Prof. Birgit Aschmann, ZdK-Sprecherin für ethische und politische Grundfragen, sagte: „Die nähere Vergangenheit gehört zu den strittigsten Fragen der aktuellen Politikdebatte. Hätte man den Krieg kommen sehen müssen? Welche Verantwortung ist den Politikern der Jahre vor der Zeitenwende anzulasten?“ Die Historikerin fuhr fort: „Gerade gestern habe ich noch mit einem guten Freund darüber gestritten, der nachweislich schon 2014 Zeichen an der Wand gesehen hatte und heute argumentiert, die deutsche Politik habe diese Zeichen vielen Warnungen zum Trotz nicht sehen wollen.“ Annegret Kramp-Karrenbauer, Sprecherin des ZdK für nachhaltige Entwicklung und globale Verantwortung, hatte zuvor in die Thematik eingeführt und von der „Notwendigkeit einer Friedensethik in Kriegszeiten“ gesprochen. Man müsse nun auf mehr europäische Zusammenarbeit setzen und über die aktuelle militärische Auseinandersetzung hinausdenken.
Im Zentrum der Diskussion stand das offensichtliche Dilemma, Frieden möglichst schnell zu wollen, aber militärische Unterstützung der Ukraine zu leisten. Was nach Jahrzehnten der Debatte um Frieden und Sicherheit in Deutschland und in Europa der Vergangenheit anzugehören schien, ist mit einem Krieg mitten in Europa seit Februar 2022 eine neue, eine aktuelle Frage.

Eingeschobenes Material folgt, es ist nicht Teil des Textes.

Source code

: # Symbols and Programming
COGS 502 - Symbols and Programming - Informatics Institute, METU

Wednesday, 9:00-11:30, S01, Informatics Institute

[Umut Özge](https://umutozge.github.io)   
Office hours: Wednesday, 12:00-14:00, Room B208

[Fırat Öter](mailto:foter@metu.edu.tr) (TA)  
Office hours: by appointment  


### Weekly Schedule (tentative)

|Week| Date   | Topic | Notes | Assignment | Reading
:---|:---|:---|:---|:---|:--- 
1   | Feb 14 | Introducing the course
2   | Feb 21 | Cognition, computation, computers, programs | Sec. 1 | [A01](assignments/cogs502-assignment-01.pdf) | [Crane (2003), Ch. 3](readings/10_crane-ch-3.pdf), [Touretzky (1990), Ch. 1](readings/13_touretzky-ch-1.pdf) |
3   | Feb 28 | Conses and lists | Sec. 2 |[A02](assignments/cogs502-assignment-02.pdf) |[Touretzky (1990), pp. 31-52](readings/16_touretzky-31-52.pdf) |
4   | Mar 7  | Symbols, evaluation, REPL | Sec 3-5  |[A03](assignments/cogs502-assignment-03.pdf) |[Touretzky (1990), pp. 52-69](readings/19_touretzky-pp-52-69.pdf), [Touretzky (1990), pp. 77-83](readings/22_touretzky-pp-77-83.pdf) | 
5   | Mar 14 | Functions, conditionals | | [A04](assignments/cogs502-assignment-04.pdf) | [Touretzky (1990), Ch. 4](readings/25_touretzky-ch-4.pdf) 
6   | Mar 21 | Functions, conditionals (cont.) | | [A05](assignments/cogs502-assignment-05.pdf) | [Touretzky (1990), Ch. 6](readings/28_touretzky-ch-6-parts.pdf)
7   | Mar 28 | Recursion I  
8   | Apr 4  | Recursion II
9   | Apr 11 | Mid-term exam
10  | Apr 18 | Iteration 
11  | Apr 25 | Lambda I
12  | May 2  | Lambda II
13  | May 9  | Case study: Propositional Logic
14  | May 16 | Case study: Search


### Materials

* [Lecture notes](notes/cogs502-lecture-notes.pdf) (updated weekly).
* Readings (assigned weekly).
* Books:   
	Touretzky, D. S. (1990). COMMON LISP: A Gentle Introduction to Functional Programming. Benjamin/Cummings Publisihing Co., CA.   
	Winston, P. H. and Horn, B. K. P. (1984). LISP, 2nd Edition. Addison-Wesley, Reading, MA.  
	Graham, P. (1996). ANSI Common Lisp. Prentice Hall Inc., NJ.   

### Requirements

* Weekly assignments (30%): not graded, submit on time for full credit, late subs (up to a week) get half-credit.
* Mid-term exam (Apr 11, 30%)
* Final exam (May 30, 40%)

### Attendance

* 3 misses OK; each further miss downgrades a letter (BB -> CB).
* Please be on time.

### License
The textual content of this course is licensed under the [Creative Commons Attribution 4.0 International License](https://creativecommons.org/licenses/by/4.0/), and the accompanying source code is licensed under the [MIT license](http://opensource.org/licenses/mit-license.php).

Carlo Masala stellte heraus, dass „auf dem Schlachtfeld auch über die bessere Position am Verhandlungstisch entschieden“ werde. Deshalb müsse die Ukraine militärisch unterstützt werden. Nur so könne ein Verhandlungsfriede erreicht werden, der keinen Diktatfrieden Russlands bedeute. Jamila Schäfer MdB betonte, dass der Ukraine humanitäre, finanzielle und militärische Hilfe geleistet werden müsse: „Putins imperialistischer Größenwahn muss gestoppt werden, damit Frieden einkehrt. Grenzen dürfen nicht mit Gewalt verschoben werden. Das ist das zentrale Prinzip einer pazifistischen Weltordnung.“
Wie ein Mit- und Nebeneinander möglich werden könne, beschäftigte Andriy Mykhaleyko. Das Ende des Krieges bedeute eben noch nicht automatisch den Übergang in eine friedliche Koexistenz Russlands mit der Ukraine: „Ohne eine tiefgreifende politische und gesellschaftliche Transformation Russlands werden wir weder in der Ukraine noch in Europa einen dauerhaften Frieden erreichen.“
Um diesen Frieden realisieren zu können, braucht es nach Clemens Ronnefeldt „eine breite internationale Unterstützung für einen Waffenstillstand, ein Ende des Blutvergießens und der Zerstörungen in der Ukraine, einen Rückzug der russischen Invasionstruppen sowie umfangreiche humanitäre Hilfe für die notleidende ukrainische Bevölkerung.“ Das Telefonat, das Xi Jingping jüngst mit dem ukrainischen Präsidenten Selenskyi geführt habe, gebe erstmals Hoffnung, dass verhärtete Muster aufbrechen könnten. Daran müsse weiter gearbeitet werden, so Ronnefeldt.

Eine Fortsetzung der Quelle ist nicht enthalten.